### INPUT
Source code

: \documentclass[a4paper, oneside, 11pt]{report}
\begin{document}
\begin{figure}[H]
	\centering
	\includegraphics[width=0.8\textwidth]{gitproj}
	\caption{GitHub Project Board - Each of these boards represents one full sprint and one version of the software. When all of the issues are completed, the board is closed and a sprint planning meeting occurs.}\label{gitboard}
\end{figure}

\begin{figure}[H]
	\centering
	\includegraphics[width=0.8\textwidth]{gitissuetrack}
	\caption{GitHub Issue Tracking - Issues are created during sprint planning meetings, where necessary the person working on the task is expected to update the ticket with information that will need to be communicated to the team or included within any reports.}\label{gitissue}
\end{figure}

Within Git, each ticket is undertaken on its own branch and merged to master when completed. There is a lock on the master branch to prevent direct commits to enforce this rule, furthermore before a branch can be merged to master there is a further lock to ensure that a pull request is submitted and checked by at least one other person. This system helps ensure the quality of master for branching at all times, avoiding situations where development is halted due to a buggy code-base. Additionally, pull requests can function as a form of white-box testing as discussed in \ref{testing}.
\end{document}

==

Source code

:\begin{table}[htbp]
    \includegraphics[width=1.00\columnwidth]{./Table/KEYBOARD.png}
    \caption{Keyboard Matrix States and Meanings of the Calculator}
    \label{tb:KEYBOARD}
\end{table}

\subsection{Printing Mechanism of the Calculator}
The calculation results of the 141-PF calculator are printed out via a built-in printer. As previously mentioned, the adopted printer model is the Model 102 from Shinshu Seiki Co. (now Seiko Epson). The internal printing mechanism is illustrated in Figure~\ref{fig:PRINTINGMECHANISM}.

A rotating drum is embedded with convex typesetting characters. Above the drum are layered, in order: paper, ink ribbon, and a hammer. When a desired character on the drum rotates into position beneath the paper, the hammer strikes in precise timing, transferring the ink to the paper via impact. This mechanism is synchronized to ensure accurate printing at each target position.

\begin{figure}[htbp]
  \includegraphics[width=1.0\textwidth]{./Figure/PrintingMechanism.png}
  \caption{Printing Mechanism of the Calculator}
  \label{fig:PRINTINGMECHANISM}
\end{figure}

### YOUR ASSIGNMENT
For every line above that holds the string "includegraphics", add one to a count; give that count alone.

### SOLUTION FOR THIS EXERCISE
4